Millennials understandably lead the way with 21% and 15% not having a pension. However, the figure remains high for gen X (19%) as well. Despite many people within these demographics being retired, a staggering 22% of baby boomers and 30% of the silent generation said they did not have a workplace or private pension. This would leave them with just a state pension to live off.
Generation | Amount saved |
---|---|
Millennials | £17,175 |
Gen X | £35,175 |
Baby boomers | £61,546 |
Silent generation | £111,855 |
Zoe Stabler, investment writer at the personal finance comparison site, finder.com, said: “The pandemic has been extremely tough for Brits in many ways, with a lot of people having to take unprecedented steps in order to stay afloat financially. It is understandable that some Brits have reduced, or paused, payments in order to direct money to more immediate priorities.
However, if you are someone who has had to do this, it is vital that you look at replacing this money or at least starting to pay into your pension again. The power of compound interest means that what you pay in now could be a life-changing amount if you’re able to leave it for decades. As an example, £10,000 paid in now, earning an interest rate of 5% per year, would be worth £25,330 in 20 years, £41,259 in 30 years and £67,207 in 40 years.

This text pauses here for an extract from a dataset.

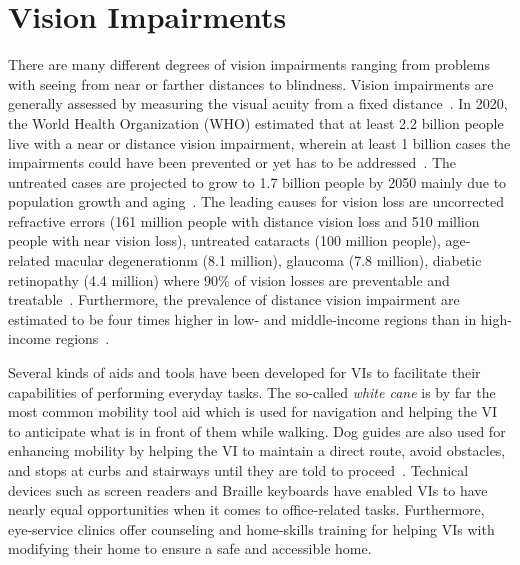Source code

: \section{Vision Impairments}
There are many different degrees of vision impairments ranging from problems with seeing from near or farther distances to blindness. Vision impairments are generally assessed by measuring the visual acuity from a fixed distance~\cite{who2019world}. In 2020, the World Health Organization (WHO) estimated that at least 2.2 billion people live with a near or distance vision impairment, wherein at least 1 billion cases the impairments could have been prevented or yet has to be addressed~\cite{who2019world}. The untreated cases are projected to grow to 1.7 billion people by 2050 mainly due to population growth and aging~\cite{bourne2021trends}. The leading causes for vision loss are uncorrected refractive errors (161 million people with distance vision loss and 510 million people with near vision loss), untreated cataracts (100 million people), age-related macular degenerationm (8.1 million), glaucoma (7.8 million), diabetic retinopathy (4.4 million) where 90\% of vision losses are preventable and treatable~\cite{steinmetz2021causes}. Furthermore, the prevalence of distance vision impairment are estimated to be four times higher in low- and middle-income regions than in high-income regions~\cite{steinmetz2021causes}.  

Several kinds of aids and tools have been developed for VIs to facilitate their capabilities of performing everyday tasks. The so-called \textit{white cane} is by far the most common mobility tool aid which is used for navigation and helping the VI to anticipate what is in front of them while walking. Dog guides are also used for enhancing mobility by helping the VI to maintain a direct route, avoid obstacles, and stops at curbs and stairways until they are told to proceed~\cite{manduchi2012computer}. Technical devices such as screen readers and Braille keyboards have enabled VIs to have nearly equal opportunities when it comes to office-related tasks. Furthermore, eye-service clinics offer counseling and home-skills training for helping VIs with modifying their home to ensure a safe and accessible home.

Also, if you opted out of your workplace pension in order to save money during the pandemic, you should look to rejoin it as soon as you can. If you contribute 5% of your salary each month towards it, your employer is obliged to pay a minimum of 3% on top of this, which is effectively free money topping up your pension!”
Finder commissioned Censuswide to carry out a nationally representative sample of 2,000 people throughout Great Britain at the end of April 2021, with representative quotas for gender, age and region.
The future projections were calculated by taking the amount of £10,000 and applying 5% interest each year, and the comfortable retirement amount of £237,000 at the beginning of retirement (aged 67) was taken from the Profile Pensions pension calculator.